BRIEF –
Give again, word for word, each line from the top of the listing through the line that holds "There is of".

DATA FOR ANALYSIS –
----
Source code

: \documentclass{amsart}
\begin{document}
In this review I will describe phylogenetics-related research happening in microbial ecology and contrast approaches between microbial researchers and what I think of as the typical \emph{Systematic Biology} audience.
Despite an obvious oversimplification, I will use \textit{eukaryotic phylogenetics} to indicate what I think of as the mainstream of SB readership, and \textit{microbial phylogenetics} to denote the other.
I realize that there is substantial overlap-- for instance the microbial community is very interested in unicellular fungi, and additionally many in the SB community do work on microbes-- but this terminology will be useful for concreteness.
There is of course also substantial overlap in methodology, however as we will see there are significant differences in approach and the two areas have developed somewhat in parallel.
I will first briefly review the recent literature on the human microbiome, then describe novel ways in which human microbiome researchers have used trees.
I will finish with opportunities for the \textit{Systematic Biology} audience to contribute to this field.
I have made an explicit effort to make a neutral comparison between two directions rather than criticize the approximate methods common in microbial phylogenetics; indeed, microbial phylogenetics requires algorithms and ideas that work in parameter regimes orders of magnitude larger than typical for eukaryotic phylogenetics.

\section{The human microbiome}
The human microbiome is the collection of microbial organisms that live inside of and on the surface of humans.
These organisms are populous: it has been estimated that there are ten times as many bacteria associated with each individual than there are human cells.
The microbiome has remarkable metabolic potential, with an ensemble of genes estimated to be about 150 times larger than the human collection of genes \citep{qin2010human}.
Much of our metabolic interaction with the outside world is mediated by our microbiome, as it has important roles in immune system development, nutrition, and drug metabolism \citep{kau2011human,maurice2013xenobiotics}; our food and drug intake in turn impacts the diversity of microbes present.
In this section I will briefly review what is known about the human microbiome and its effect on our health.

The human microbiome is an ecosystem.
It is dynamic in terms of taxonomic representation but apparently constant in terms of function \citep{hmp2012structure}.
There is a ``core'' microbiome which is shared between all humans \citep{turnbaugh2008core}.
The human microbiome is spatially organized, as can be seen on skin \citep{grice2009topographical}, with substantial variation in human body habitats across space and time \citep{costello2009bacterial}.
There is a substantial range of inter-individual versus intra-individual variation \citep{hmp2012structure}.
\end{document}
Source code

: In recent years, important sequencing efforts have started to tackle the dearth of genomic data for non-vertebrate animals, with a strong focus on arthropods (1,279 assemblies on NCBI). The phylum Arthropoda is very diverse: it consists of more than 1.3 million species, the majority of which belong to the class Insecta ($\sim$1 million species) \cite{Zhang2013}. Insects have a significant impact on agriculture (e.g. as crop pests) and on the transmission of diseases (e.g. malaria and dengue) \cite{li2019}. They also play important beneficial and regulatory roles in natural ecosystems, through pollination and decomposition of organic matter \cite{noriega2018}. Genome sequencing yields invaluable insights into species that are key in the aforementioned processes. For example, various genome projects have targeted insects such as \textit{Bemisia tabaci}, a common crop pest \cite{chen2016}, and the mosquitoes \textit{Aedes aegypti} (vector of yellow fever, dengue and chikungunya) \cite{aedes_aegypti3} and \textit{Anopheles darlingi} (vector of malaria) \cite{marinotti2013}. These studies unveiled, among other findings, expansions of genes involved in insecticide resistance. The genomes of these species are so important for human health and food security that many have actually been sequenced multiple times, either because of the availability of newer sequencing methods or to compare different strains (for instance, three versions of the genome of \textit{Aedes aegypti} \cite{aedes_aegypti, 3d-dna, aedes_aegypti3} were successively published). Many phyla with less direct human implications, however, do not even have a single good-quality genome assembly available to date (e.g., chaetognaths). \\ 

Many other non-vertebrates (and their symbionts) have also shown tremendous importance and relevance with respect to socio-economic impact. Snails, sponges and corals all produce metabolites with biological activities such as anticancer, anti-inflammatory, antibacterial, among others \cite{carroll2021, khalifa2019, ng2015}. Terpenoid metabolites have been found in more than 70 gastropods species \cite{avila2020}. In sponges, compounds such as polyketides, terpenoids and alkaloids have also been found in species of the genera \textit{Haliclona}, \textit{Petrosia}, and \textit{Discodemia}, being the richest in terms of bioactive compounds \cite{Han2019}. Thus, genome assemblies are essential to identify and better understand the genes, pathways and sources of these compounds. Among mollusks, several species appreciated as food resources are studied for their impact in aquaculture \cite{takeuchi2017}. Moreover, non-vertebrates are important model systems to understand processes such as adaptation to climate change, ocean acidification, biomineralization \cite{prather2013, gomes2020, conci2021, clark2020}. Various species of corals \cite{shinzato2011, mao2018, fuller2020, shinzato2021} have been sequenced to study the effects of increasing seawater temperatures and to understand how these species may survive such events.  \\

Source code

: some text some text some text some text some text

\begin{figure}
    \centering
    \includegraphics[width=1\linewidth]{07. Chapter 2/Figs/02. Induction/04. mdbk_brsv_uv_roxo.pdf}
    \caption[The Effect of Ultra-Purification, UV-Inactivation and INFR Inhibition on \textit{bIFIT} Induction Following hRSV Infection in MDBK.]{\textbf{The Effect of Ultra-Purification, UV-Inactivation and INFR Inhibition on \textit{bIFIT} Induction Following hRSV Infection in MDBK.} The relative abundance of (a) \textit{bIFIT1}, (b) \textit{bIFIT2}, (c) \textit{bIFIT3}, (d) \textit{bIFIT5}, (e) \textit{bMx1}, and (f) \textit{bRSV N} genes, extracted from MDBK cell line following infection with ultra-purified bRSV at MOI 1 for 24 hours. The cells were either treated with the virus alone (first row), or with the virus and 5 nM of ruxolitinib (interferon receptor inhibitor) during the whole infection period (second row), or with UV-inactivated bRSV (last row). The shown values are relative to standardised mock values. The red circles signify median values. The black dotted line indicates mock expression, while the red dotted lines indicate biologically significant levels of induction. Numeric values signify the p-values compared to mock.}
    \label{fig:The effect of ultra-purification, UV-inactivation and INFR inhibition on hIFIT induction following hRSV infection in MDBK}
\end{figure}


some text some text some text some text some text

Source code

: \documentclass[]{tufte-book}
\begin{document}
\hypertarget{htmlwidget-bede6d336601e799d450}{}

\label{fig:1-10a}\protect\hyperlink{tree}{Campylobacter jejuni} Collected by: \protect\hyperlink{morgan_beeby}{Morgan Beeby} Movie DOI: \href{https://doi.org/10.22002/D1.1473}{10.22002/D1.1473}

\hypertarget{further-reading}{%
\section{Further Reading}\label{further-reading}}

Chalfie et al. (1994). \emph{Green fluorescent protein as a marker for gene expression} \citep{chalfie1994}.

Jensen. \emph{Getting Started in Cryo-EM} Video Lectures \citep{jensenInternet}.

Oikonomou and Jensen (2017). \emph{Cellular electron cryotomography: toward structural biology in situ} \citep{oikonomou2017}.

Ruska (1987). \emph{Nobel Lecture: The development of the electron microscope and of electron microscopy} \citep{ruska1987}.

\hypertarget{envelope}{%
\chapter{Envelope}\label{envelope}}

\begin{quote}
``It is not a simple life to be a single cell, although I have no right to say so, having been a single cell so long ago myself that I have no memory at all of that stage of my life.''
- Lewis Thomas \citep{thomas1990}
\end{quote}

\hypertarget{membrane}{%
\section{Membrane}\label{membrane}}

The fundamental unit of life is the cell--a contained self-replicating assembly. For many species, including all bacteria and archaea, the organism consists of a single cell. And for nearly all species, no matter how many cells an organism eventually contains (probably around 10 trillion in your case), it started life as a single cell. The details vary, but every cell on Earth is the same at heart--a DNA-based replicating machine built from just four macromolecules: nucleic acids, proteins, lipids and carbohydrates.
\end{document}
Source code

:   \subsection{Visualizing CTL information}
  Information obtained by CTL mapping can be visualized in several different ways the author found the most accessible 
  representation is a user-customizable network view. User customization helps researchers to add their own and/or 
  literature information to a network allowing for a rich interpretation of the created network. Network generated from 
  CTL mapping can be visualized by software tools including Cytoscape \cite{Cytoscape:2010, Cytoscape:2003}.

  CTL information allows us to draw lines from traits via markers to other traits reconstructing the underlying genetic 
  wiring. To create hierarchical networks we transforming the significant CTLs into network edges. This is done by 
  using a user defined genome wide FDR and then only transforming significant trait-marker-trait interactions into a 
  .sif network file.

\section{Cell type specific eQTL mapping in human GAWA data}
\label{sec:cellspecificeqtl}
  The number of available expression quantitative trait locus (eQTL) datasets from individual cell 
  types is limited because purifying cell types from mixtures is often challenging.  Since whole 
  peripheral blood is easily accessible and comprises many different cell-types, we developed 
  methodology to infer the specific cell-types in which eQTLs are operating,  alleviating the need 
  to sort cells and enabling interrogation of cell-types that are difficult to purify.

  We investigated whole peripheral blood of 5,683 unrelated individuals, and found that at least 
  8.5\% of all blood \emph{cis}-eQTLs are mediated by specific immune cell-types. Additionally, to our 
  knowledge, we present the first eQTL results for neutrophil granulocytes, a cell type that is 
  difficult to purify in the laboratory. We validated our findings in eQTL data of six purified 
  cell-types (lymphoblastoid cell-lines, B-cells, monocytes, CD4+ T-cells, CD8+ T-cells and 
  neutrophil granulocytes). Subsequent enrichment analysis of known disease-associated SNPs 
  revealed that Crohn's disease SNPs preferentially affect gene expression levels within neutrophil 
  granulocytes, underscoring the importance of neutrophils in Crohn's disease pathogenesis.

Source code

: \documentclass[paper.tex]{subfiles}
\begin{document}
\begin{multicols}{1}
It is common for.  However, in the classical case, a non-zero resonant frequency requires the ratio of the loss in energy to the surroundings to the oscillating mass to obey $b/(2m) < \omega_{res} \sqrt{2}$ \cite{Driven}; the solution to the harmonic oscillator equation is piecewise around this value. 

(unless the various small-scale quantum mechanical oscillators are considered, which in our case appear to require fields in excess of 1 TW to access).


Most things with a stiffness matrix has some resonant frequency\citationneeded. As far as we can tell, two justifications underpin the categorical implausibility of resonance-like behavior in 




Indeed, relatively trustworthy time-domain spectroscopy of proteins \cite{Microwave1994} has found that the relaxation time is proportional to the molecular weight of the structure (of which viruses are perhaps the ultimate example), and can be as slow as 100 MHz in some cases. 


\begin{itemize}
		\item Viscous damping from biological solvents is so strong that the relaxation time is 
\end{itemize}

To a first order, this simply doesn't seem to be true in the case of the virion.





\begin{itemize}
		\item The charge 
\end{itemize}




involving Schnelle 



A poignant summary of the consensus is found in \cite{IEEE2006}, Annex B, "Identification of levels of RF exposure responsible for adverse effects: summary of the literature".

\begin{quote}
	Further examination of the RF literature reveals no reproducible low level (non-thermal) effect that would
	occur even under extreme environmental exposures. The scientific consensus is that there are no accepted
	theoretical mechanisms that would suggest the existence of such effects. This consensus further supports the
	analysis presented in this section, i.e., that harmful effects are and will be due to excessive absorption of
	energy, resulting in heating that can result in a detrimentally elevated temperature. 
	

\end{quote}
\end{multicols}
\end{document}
----
TASK ANSWER –
Source code

: \documentclass{amsart}
\begin{document}
In this review I will describe phylogenetics-related research happening in microbial ecology and contrast approaches between microbial researchers and what I think of as the typical \emph{Systematic Biology} audience.
Despite an obvious oversimplification, I will use \textit{eukaryotic phylogenetics} to indicate what I think of as the mainstream of SB readership, and \textit{microbial phylogenetics} to denote the other.
I realize that there is substantial overlap-- for instance the microbial community is very interested in unicellular fungi, and additionally many in the SB community do work on microbes-- but this terminology will be useful for concreteness.
There is of course also substantial overlap in methodology, however as we will see there are significant differences in approach and the two areas have developed somewhat in parallel.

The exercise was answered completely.